> [The task]:
Please retype the listing below, matching every line exactly.

> [Data excerpts]:
========
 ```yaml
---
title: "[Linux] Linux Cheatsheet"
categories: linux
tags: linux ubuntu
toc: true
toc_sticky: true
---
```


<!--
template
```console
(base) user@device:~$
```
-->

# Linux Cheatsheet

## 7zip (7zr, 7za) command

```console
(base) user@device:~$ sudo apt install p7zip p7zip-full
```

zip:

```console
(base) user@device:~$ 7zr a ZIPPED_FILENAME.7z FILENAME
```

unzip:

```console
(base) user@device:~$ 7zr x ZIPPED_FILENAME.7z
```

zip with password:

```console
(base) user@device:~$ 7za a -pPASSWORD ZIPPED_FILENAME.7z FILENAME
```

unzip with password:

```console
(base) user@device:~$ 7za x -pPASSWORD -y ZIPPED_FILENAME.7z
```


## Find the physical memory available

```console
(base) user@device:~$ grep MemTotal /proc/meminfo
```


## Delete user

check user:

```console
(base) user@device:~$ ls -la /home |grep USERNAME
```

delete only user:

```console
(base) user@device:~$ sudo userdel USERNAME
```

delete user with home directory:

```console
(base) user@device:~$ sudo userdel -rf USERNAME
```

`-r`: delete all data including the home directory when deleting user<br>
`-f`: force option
========
> [Answer for this exercise]:
 ```yaml
---
title: "[Linux] Linux Cheatsheet"
categories: linux
tags: linux ubuntu
toc: true
toc_sticky: true
---
```


<!--
template
```console
(base) user@device:~$
```
-->

# Linux Cheatsheet

## 7zip (7zr, 7za) command

```console
(base) user@device:~$ sudo apt install p7zip p7zip-full
```

zip:

```console
(base) user@device:~$ 7zr a ZIPPED_FILENAME.7z FILENAME
```

unzip:

```console
(base) user@device:~$ 7zr x ZIPPED_FILENAME.7z
```

zip with password:

```console
(base) user@device:~$ 7za a -pPASSWORD ZIPPED_FILENAME.7z FILENAME
```

unzip with password:

```console
(base) user@device:~$ 7za x -pPASSWORD -y ZIPPED_FILENAME.7z
```


## Find the physical memory available

```console
(base) user@device:~$ grep MemTotal /proc/meminfo
```


## Delete user

check user:

```console
(base) user@device:~$ ls -la /home |grep USERNAME
```

delete only user:

```console
(base) user@device:~$ sudo userdel USERNAME
```

delete user with home directory:

```console
(base) user@device:~$ sudo userdel -rf USERNAME
```

`-r`: delete all data including the home directory when deleting user<br>
`-f`: force option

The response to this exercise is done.